▸ Task prompt
Work out how many lines of the listing below mention the word "prop", and give only that figure.

▸ Data records
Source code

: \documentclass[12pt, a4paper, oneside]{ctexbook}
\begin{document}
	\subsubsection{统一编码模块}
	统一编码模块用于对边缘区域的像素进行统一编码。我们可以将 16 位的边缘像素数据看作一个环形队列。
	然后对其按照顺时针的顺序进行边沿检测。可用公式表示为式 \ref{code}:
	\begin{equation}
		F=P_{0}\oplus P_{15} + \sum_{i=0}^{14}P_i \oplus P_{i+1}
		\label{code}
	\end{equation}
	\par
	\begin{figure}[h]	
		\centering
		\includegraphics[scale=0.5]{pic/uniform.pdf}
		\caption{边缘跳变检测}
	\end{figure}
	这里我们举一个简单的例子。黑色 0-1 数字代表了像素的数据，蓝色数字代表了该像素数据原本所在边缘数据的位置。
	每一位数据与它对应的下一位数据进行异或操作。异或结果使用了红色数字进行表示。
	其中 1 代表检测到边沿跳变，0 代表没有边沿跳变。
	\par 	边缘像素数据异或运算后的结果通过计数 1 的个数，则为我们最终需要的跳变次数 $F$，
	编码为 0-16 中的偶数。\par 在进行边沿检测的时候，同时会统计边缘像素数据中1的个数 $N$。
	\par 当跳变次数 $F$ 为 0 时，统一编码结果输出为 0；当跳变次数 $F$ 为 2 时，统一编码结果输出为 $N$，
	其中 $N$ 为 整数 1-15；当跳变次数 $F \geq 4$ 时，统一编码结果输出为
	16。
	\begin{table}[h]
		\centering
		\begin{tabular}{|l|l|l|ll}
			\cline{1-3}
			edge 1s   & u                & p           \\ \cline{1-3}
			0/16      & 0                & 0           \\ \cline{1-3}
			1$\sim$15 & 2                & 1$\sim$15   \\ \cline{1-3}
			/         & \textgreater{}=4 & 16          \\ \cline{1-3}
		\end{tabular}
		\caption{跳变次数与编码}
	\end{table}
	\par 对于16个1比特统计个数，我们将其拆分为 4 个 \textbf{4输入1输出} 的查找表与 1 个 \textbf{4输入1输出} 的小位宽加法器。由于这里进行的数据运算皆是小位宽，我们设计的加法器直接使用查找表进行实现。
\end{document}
---
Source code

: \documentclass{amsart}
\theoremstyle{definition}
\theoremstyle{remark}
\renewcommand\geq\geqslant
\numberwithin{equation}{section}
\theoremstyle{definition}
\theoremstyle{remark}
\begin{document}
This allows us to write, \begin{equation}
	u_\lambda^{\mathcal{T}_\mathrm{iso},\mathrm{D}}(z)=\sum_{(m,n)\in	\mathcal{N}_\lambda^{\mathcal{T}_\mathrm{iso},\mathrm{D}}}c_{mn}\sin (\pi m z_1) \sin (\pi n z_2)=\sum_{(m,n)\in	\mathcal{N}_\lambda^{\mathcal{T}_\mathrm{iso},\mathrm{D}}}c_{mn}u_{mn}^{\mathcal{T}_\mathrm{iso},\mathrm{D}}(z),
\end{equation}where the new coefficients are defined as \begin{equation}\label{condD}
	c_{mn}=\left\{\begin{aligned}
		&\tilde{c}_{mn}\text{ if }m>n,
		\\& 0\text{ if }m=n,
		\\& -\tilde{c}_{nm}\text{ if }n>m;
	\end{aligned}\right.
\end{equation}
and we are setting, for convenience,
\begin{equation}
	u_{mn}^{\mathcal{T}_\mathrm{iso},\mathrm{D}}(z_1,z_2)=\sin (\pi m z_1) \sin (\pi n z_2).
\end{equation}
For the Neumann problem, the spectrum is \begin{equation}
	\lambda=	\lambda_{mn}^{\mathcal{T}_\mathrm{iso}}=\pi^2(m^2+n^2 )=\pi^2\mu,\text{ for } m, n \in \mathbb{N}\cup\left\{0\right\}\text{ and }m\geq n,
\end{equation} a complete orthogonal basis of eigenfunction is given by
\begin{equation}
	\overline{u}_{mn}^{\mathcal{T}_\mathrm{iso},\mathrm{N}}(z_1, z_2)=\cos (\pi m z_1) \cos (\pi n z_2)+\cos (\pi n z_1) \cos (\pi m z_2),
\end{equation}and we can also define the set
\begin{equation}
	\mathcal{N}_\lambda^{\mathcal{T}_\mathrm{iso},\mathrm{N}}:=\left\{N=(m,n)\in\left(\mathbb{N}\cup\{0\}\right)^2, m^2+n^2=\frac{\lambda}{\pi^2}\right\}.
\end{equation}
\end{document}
--
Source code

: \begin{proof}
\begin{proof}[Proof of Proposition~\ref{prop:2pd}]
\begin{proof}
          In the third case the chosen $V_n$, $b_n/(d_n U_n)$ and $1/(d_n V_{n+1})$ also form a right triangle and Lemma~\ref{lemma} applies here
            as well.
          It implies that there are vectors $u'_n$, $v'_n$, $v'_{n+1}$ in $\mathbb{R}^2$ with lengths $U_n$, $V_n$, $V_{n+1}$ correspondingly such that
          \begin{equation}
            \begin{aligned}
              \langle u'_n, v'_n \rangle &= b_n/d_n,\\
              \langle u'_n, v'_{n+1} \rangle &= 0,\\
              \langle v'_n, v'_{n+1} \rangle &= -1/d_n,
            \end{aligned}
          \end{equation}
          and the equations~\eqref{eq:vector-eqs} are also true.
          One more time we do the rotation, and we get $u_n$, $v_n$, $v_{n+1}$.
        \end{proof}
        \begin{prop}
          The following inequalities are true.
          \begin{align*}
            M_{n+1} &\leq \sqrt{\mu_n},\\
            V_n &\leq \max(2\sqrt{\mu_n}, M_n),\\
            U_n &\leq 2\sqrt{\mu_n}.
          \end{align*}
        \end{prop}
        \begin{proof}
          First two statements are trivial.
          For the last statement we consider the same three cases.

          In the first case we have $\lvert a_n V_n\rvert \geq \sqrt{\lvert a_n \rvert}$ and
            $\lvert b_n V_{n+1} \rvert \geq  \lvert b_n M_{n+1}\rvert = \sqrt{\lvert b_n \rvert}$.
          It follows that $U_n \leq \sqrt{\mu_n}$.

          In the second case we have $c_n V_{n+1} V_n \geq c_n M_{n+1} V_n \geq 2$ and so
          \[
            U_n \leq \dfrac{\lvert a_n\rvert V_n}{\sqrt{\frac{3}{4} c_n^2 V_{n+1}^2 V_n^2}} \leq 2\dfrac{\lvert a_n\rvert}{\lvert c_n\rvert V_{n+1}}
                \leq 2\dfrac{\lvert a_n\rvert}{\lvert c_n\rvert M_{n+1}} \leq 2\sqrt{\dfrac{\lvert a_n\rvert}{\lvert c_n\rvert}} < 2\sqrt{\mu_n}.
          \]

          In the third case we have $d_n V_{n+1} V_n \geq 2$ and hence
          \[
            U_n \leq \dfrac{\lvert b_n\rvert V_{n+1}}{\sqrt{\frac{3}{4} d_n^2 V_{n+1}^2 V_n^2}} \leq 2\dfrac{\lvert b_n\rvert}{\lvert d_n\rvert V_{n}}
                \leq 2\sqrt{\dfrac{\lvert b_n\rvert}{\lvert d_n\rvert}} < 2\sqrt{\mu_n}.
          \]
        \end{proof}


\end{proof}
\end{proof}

▸ Exercise output
3